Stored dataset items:
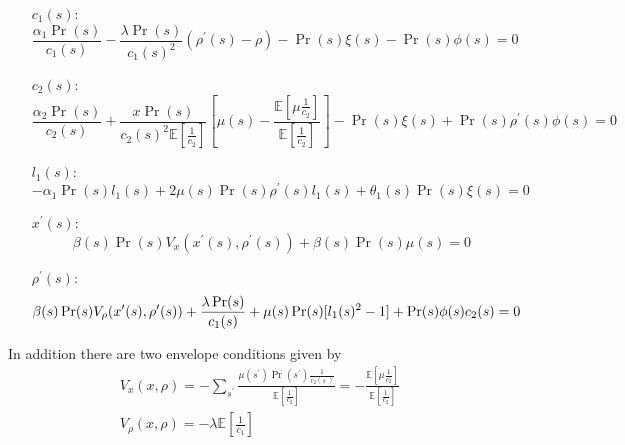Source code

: \documentclass[thmsb,11pt]{article}
\begin{document}
\begin{appendix}
\begin{enumerate}
\item[$c_1(s):$]
\begin{equation}
\frac{\alpha_1\Pr(s)}{c_1(s)}-\frac{\lambda \Pr(s)}{c_1(s)^2}(\rho^{\prime
}(s)-\rho)-\Pr(s)\xi(s)-\Pr(s)\phi(s) = 0  \label{eq.c1FOC}
\end{equation}

\item[$c_2(s):$]
\begin{equation}
\frac{\alpha_2 \Pr(s)}{c_2(s)} + \frac{x\Pr(s)}{c_2(s)^2\mathbb{E}[\frac1{c_2}]}%
\left[\mu(s)-\frac{\mathbb{E}[\mu\frac1{c_2}]}{\mathbb{E}[\frac1{c_2}]}%
\right]-\Pr(s)\xi(s)+\Pr(s)\rho^{\prime }(s)\phi(s)=0  \label{eq.c2FOC}
\end{equation}

\item[$l_1(s):$]
\begin{equation}
-\alpha_1\Pr(s)l_1(s)+2\mu(s)\Pr(s)\rho^{\prime
}(s)l_1(s)+\theta_1(s)\Pr(s)\xi(s)=0
\end{equation}

\item[$x^{\prime }(s):$]
\begin{equation}
\beta(s) \Pr(s)V_x(x^{\prime }(s),\rho^{\prime }(s)) + \beta(s)\Pr(s)\mu(s) = 0
\label{eq.x'FOC}
\end{equation}

\item[$\rho^{\prime }(s):$]
\begin{equation}
\beta(s) \Pr(s) V_{\rho}(x^{\prime }(s),\rho^{\prime }(s))+\frac{\lambda \Pr(s)}{%
c_1(s)}+\mu(s)\Pr(s)[l_1(s)^2-1]+\Pr(s)\phi(s)c_2(s) = 0  \label{eq.FOCNend}
\end{equation}
\end{enumerate}

In addition there are two envelope conditions given by
\begin{align}
V_x(x,\rho) = -\sum_{s^{\prime }}\frac{\mu(s^{\prime })\Pr(s^{\prime
})\frac1{c_2(s^{\prime })}}{\mathbb{E}[\frac1{c_2}]} = -\frac{\mathbb{E}%
[\mu\frac1{c_2}]}{\mathbb{E}[\frac1{c_2}]} \\
V_{\rho}(x,\rho) = -\lambda\mathbb{E}[\frac1{c_1}]  \label{eq.rho_env}
\end{align}


\end{appendix}
\end{document}
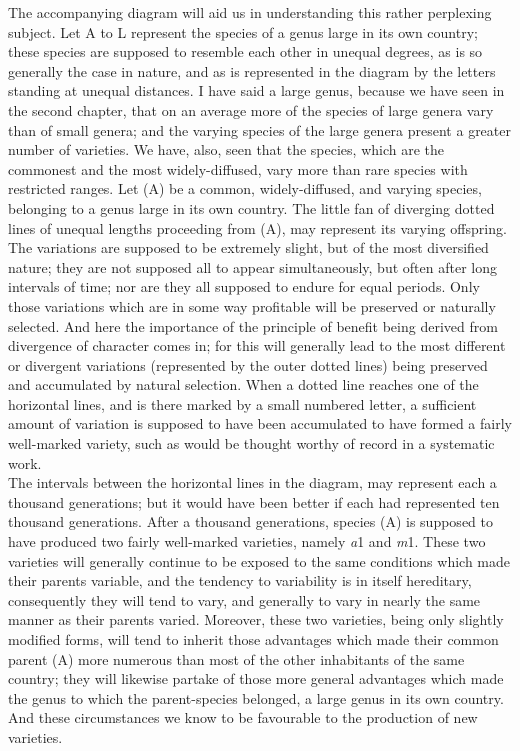 \indent The accompanying diagram will aid us in understanding this rather perplexing subject. Let A to L represent the species of a genus large in its own country; these species are supposed to resemble each other in unequal degrees, as is so generally the case in nature, and as is represented in the diagram by the letters standing at unequal distances. I have said a large genus, because we have seen in the second chapter, that on an average more of the species of large genera vary than of small genera; and the varying species of the large genera present a greater number of varieties. We have, also, seen that the species, which are the commonest and the most widely-diffused, vary more than rare species with restricted ranges. Let (A) be a common, widely-diffused, and varying species, belonging to a genus large in its own country. The little fan of diverging dotted lines of unequal lengths proceeding from (A), may represent its varying offspring. The variations are supposed to be extremely slight, but of the most diversified nature; they are not supposed all to appear simultaneously, but often after long intervals of time; nor are they all supposed to endure for equal periods.  Only those variations which are in some way profitable will be preserved or naturally selected. And here the importance of the principle of benefit being derived from divergence of character comes in; for this will generally lead to the most different or divergent variations (represented by the outer dotted lines) being preserved and accumulated by natural selection. When a dotted line reaches one of the horizontal lines, and is there marked by a small numbered letter, a sufficient amount of variation is supposed to have been accumulated to have formed a fairly well-marked variety, such as would be thought worthy of record in a systematic work. \\
\indent The intervals between the horizontal lines in the diagram, may represent each a thousand generations; but it would have been better if each had represented ten thousand generations. After a thousand generations, species (A) is supposed to have produced two fairly well-marked varieties, namely \emph{a}1 and \emph{m}1. These two varieties will generally continue to be exposed to the same conditions which made their parents variable, and the tendency to variability is in itself hereditary, consequently they will tend to vary, and generally to vary in nearly the same manner as their parents varied. Moreover, these two varieties, being only slightly modified forms, will tend to inherit those advantages which made their common parent (A) more numerous than most of the other inhabitants of the same country; they will likewise partake of those more general advantages which made the genus to which the parent-species belonged, a large genus in its own country. And these circumstances we know to be favourable to the production of new varieties. \\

• WHAT THIS TASK INVOLVES:
Leave out the images and repeat the rest of the data word for word.

• ANSWER TO THE EXERCISE:
Source code

: \documentclass[thmsb,11pt]{article}
\begin{document}
\begin{appendix}
\begin{enumerate}
\item[$c_1(s):$]
\begin{equation}
\frac{\alpha_1\Pr(s)}{c_1(s)}-\frac{\lambda \Pr(s)}{c_1(s)^2}(\rho^{\prime
}(s)-\rho)-\Pr(s)\xi(s)-\Pr(s)\phi(s) = 0  \label{eq.c1FOC}
\end{equation}

\item[$c_2(s):$]
\begin{equation}
\frac{\alpha_2 \Pr(s)}{c_2(s)} + \frac{x\Pr(s)}{c_2(s)^2\mathbb{E}[\frac1{c_2}]}%
\left[\mu(s)-\frac{\mathbb{E}[\mu\frac1{c_2}]}{\mathbb{E}[\frac1{c_2}]}%
\right]-\Pr(s)\xi(s)+\Pr(s)\rho^{\prime }(s)\phi(s)=0  \label{eq.c2FOC}
\end{equation}

\item[$l_1(s):$]
\begin{equation}
-\alpha_1\Pr(s)l_1(s)+2\mu(s)\Pr(s)\rho^{\prime
}(s)l_1(s)+\theta_1(s)\Pr(s)\xi(s)=0
\end{equation}

\item[$x^{\prime }(s):$]
\begin{equation}
\beta(s) \Pr(s)V_x(x^{\prime }(s),\rho^{\prime }(s)) + \beta(s)\Pr(s)\mu(s) = 0
\label{eq.x'FOC}
\end{equation}

\item[$\rho^{\prime }(s):$]
\begin{equation}
\beta(s) \Pr(s) V_{\rho}(x^{\prime }(s),\rho^{\prime }(s))+\frac{\lambda \Pr(s)}{%
c_1(s)}+\mu(s)\Pr(s)[l_1(s)^2-1]+\Pr(s)\phi(s)c_2(s) = 0  \label{eq.FOCNend}
\end{equation}
\end{enumerate}

In addition there are two envelope conditions given by
\begin{align}
V_x(x,\rho) = -\sum_{s^{\prime }}\frac{\mu(s^{\prime })\Pr(s^{\prime
})\frac1{c_2(s^{\prime })}}{\mathbb{E}[\frac1{c_2}]} = -\frac{\mathbb{E}%
[\mu\frac1{c_2}]}{\mathbb{E}[\frac1{c_2}]} \\
V_{\rho}(x,\rho) = -\lambda\mathbb{E}[\frac1{c_1}]  \label{eq.rho_env}
\end{align}


\end{appendix}
\end{document}
 \indent The accompanying diagram will aid us in understanding this rather perplexing subject. Let A to L represent the species of a genus large in its own country; these species are supposed to resemble each other in unequal degrees, as is so generally the case in nature, and as is represented in the diagram by the letters standing at unequal distances. I have said a large genus, because we have seen in the second chapter, that on an average more of the species of large genera vary than of small genera; and the varying species of the large genera present a greater number of varieties. We have, also, seen that the species, which are the commonest and the most widely-diffused, vary more than rare species with restricted ranges. Let (A) be a common, widely-diffused, and varying species, belonging to a genus large in its own country. The little fan of diverging dotted lines of unequal lengths proceeding from (A), may represent its varying offspring. The variations are supposed to be extremely slight, but of the most diversified nature; they are not supposed all to appear simultaneously, but often after long intervals of time; nor are they all supposed to endure for equal periods.  Only those variations which are in some way profitable will be preserved or naturally selected. And here the importance of the principle of benefit being derived from divergence of character comes in; for this will generally lead to the most different or divergent variations (represented by the outer dotted lines) being preserved and accumulated by natural selection. When a dotted line reaches one of the horizontal lines, and is there marked by a small numbered letter, a sufficient amount of variation is supposed to have been accumulated to have formed a fairly well-marked variety, such as would be thought worthy of record in a systematic work. \\
\indent The intervals between the horizontal lines in the diagram, may represent each a thousand generations; but it would have been better if each had represented ten thousand generations. After a thousand generations, species (A) is supposed to have produced two fairly well-marked varieties, namely \emph{a}1 and \emph{m}1. These two varieties will generally continue to be exposed to the same conditions which made their parents variable, and the tendency to variability is in itself hereditary, consequently they will tend to vary, and generally to vary in nearly the same manner as their parents varied. Moreover, these two varieties, being only slightly modified forms, will tend to inherit those advantages which made their common parent (A) more numerous than most of the other inhabitants of the same country; they will likewise partake of those more general advantages which made the genus to which the parent-species belonged, a large genus in its own country. And these circumstances we know to be favourable to the production of new varieties. \\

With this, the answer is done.